Aksi yang dimulai sejak pukul 08.00 WIB ini merupakan puncak keresahan para PPPK Paruh Waktu yang merasa “digantung” oleh kebijakan Pemerintah Kabupaten (Pemkab) Sukabumi. Meski telah mengantongi Surat Keputusan (SK) pengangkatan, para pegawai ini mengaku belum mendapatkan kepastian terkait besaran gaji yang akan mereka terima.
SK Tanpa Nominal Gaji
Dalam orasinya di tengah kepungan massa, Ketua DPD AHN Kabupaten Sukabumi, Asep Ruswandi, menyampaikan kekecewaan mendalam terhadap mandeknya implementasi regulasi pusat di tingkat daerah. Ia menyoroti SK Bupati yang diterima para guru karena dianggap “ompong” lantaran tidak mencantumkan nominal hak keuangan.

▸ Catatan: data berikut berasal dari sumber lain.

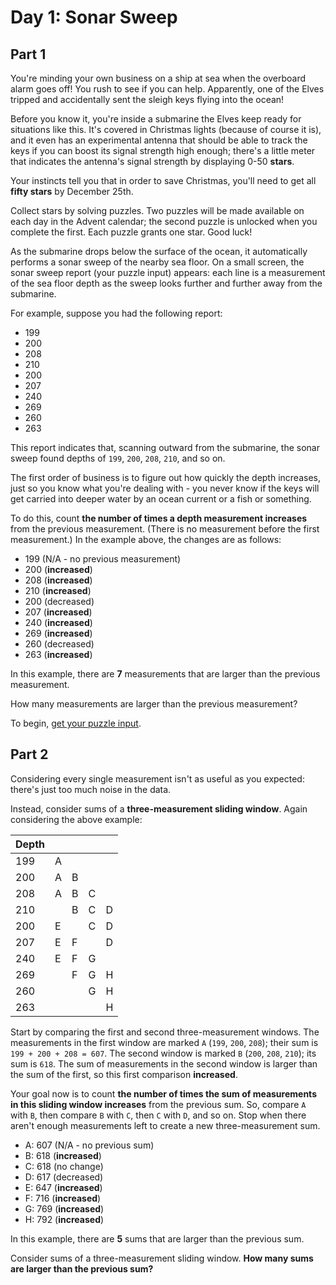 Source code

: # Day 1: Sonar Sweep

## Part 1

You're minding your own business on a ship at sea when the overboard alarm goes off! You rush to see if you can help. Apparently, one of the Elves tripped and accidentally sent the sleigh keys flying into the ocean!

Before you know it, you're inside a submarine the Elves keep ready for situations like this. It's covered in Christmas lights (because of course it is), and it even has an experimental antenna that should be able to track the keys if you can boost its signal strength high enough; there's a little meter that indicates the antenna's signal strength by displaying 0-50 **stars**.

Your instincts tell you that in order to save Christmas, you'll need to get all **fifty stars** by December 25th.

Collect stars by solving puzzles. Two puzzles will be made available on each day in the Advent calendar; the second puzzle is unlocked when you complete the first. Each puzzle grants one star. Good luck!

As the submarine drops below the surface of the ocean, it automatically performs a sonar sweep of the nearby sea floor. On a small screen, the sonar sweep report (your puzzle input) appears: each line is a measurement of the sea floor depth as the sweep looks further and further away from the submarine.

For example, suppose you had the following report:

- 199
- 200
- 208
- 210
- 200
- 207
- 240
- 269
- 260
- 263

This report indicates that, scanning outward from the submarine, the sonar sweep found depths of `199`, `200`, `208`, `210`, and so on.

The first order of business is to figure out how quickly the depth increases, just so you know what you're dealing with - you never know if the keys will get carried into deeper water by an ocean current or a fish or something.

To do this, count **the number of times a depth measurement increases** from the previous measurement. (There is no measurement before the first measurement.) In the example above, the changes are as follows:

- 199 (N/A - no previous measurement)
- 200 (**increased**)
- 208 (**increased**)
- 210 (**increased**)
- 200 (decreased)
- 207 (**increased**)
- 240 (**increased**)
- 269 (**increased**)
- 260 (decreased)
- 263 (**increased**)

In this example, there are **7** measurements that are larger than the previous measurement.

How many measurements are larger than the previous measurement?

To begin, [get your puzzle input](input).

## Part 2

Considering every single measurement isn't as useful as you expected: there's just too much noise in the data.

Instead, consider sums of a **three-measurement sliding window**. Again considering the above example:

| Depth |     |     |     |     |
| ----- | --- | --- | --- | --- |
| 199   | A   |
| 200   | A   | B   |
| 208   | A   | B   | C   |
| 210   |     | B   | C   | D   |
| 200   | E   |     | C   | D   |
| 207   | E   | F   |     | D   |
| 240   | E   | F   | G   |
| 269   |     | F   | G   | H   |
| 260   |     |     | G   | H   |
| 263   |     |     |     | H   |

Start by comparing the first and second three-measurement windows. The measurements in the first window are marked `A` (`199`, `200`, `208`); their sum is `199 + 200 + 208 = 607`. The second window is marked `B` (`200`, `208`, `210`); its sum is `618`. The sum of measurements in the second window is larger than the sum of the first, so this first comparison **increased**.

Your goal now is to count **the number of times the sum of measurements in this sliding window increases** from the previous sum. So, compare `A` with `B`, then compare `B` with `C`, then `C` with `D`, and so on. Stop when there aren't enough measurements left to create a new three-measurement sum.

- A: 607 (N/A - no previous sum)
- B: 618 (**increased**)
- C: 618 (no change)
- D: 617 (decreased)
- E: 647 (**increased**)
- F: 716 (**increased**)
- G: 769 (**increased**)
- H: 792 (**increased**)

In this example, there are **5** sums that are larger than the previous sum.

Consider sums of a three-measurement sliding window. **How many sums are larger than the previous sum?**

”Kami datang ke sini dengan hati yang luka. Kami punya SK, tapi kami tidak punya kepastian hidup! Di dalam SK Bupati tidak dicantumkan berapa gaji kami. Ini jelas mengabaikan UU Nomor 20 Tahun 2023 dan Kepmenpan RB Nomor 16 Tahun 2025,” teriak Asep di hadapan massa aksi.
Asep menegaskan, regulasi pusat sudah sangat jelas mengatur bahwa PPPK Paruh Waktu berhak mendapatkan upah minimal sebesar penghasilan saat masih non-ASN atau sesuai upah minimum. Namun, di Kabupaten Sukabumi, kebijakan tersebut seolah terbentur tembok birokrasi.

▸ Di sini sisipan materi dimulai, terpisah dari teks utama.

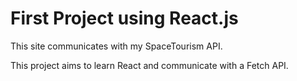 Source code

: # First Project using React.js

This site communicates with my SpaceTourism API.

This project aims to learn React and communicate with a Fetch API.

Bentangkan Spanduk “Dikhianati”
Pantauan di lokasi, berbagai spanduk bernada satir dan protes keras dibentangkan oleh peserta aksi. Beberapa di antaranya bertuliskan, “Kami Punya SK, Kami Butuh Sejahtera, Katanya Ini Solusi, Nyatanya Kami Dikhianati” dan “Kami Ingin Keadilan, Bukan Sekadar Pengabdian.”
Para guru mengaku, status PPPK Paruh Waktu yang mereka sandang saat ini justru menciptakan ketidakpastian baru. Selain masalah gaji, mereka juga menuntut kejelasan mengenai tenggat waktu untuk beralih status menjadi PPPK Penuh Waktu (Full Time).
”Jangan biarkan kami hanya menjadi angka dalam statistik penyelesaian honorer pusat, tapi di lapangan kami kelaparan. Pemkab harus segera menerbitkan payung hukum teknis yang mengatur penggajian kami secara transparan,” tegas salah satu peserta aksi di lokasi.
Desak Langkah Konkret Pemda
Aksi damai yang berlangsung tertib namun penuh emosi ini diakhiri dengan tuntutan agar Pemerintah Kabupaten Sukabumi segera melakukan audiensi terbuka dalam waktu 1×24 jam. AHN mengancam jika aspirasi pagi tadi tidak segera direspons dengan langkah konkret, mereka akan membawa massa yang lebih besar untuk mengepung Kantor Bupati.
Hingga berita ini dilaporkan pada siang hari, pihak Dinas Pendidikan maupun BKPSDM Kabupaten Sukabumi belum memberikan pernyataan resmi menemui massa aksi untuk memberikan jawaban atas tuntutan tersebut.